# 4PoGo7's BBQ Bambi - Venison Backstrap Mishap!



## 4pogo7 (Oct 13, 2015)

*BBQ Bambi - Venison Backstrap Mishap!*

This was my second time smoking a venison backstrap, but it didn’t go quite as well. Although it still had decent results.

First backstrap:

http://www.smokingmeatforums.com/t/236294/smoked-venison-backstrap-w-3-smoke-lead-up

*Day 1 Prep: *

I started on 8/3/15 in the evening by rinsing a 3 lb cut from a venison backstrap and patting it dry with paper towels. This was 100% fat free and had as much silver skin removed as possible. I then applied yellow mustard and a rub mix. Into a zip-lock and into the fridge for 24 hours.

*Day 2 Smoking:*

I set up my electric ECB and filled the water pan. Then I filled a chip box with hickory that had been soaking for about 24 hours. With the chip box sitting directly on the electric element and everything warmed up I probed the backstrap with my remote Maverick digital meat thermometer and put it on the top grate. (I forgot to take a picture or note the time)

I then went to work in the garage while it smoked.

9:54PM------------Internal Temp (IT) was getting close to 145° so I stopped working in the garage and washed up quick and got things ready.

*****Things Started Getting Weird*****

9:57PM------------IT alarm goes off at 145° but then drops to high 130’s and then spikes to low 150’s. I reset the alarm for an IT of 155° and walk away. I don’t get 15 feet away and the alarm is going off again for 155°. I watch the temp swing from a low of about 140° to a high of about 175°. I think it somehow might be affected by the heating element kicking on and off so I unplug my ECB. It keeps swings but the range gets hotter and hotter.

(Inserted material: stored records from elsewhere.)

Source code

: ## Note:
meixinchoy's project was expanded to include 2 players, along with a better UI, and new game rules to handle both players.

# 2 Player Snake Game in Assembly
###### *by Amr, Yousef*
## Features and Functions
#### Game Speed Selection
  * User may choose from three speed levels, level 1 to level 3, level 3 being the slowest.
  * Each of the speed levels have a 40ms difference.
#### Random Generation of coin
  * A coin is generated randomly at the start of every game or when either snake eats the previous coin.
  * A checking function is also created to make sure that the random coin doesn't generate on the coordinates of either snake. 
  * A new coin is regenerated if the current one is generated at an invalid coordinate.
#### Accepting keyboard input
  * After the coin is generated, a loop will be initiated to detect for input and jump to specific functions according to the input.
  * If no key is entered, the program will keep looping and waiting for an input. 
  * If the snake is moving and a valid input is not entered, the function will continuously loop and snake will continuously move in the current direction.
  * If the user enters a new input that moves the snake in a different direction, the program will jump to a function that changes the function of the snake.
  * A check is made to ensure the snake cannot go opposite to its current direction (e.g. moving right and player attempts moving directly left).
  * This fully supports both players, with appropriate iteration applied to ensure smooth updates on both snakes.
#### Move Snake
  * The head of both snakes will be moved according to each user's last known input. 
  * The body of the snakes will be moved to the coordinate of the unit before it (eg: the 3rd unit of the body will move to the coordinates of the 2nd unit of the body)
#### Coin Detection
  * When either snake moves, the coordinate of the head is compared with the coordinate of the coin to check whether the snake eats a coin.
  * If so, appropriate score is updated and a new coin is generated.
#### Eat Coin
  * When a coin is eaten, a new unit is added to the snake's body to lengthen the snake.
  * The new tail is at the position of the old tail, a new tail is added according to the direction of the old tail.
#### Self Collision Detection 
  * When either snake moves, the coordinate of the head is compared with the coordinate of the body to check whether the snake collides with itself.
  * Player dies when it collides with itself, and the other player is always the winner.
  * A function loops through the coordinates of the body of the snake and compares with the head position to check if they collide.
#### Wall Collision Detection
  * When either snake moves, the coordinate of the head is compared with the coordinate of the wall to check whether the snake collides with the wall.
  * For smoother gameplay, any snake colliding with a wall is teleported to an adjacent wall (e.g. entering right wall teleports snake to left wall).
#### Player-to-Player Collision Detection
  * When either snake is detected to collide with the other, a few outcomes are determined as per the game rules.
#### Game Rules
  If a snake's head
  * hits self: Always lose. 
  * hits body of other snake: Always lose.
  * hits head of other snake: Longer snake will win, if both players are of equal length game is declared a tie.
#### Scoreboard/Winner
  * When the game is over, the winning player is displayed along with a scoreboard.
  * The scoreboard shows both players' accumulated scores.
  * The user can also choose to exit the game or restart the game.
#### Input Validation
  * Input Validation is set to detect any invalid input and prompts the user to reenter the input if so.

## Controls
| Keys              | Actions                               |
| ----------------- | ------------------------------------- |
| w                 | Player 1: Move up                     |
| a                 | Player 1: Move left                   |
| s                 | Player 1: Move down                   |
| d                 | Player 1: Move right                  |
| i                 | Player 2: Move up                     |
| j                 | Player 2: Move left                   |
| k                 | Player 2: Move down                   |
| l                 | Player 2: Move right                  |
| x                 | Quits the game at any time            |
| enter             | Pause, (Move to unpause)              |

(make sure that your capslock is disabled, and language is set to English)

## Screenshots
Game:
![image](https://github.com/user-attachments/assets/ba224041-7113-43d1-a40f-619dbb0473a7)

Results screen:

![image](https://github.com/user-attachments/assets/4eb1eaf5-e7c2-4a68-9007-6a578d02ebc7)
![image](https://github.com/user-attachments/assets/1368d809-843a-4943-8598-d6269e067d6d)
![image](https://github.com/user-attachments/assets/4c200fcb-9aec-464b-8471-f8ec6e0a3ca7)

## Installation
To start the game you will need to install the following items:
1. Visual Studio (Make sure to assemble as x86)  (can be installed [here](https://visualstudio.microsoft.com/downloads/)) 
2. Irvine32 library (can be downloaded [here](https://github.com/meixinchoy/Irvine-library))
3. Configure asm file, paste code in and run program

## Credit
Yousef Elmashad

10:07PM-----------IT is all over the place so I pull the backstrap and take it inside. The outside looks very dry and the IT is now holding at 157°. I am concerned it is going to be very dry since venison is sort of like lean pork loin, it doesn’t take much to dry it out and make it tough.

10:09PM-----------IT is dropping again and swinging everywhere. I decide to foil the backstrap to let it coast up to make sure it is done.

10:10PM-----------IT 179°. I am so confused I just walk away thinking this is going to be ruined.

10:47PM-----------Ignoring the IT at this point. I have decided my meat thermometer is broken. I unwrap the backstrap and start slicing it up. WOW! It looks almost perfect! It is so moist and juicy! I eat one of the first slices and it is Awesome! So I keep slicing. It gets bloodier and bloodier as I go along. Now I am thinking there is no way it even reached an IT of 145° and I might have just eaten under cooked venison. I have no idea what to do at this point.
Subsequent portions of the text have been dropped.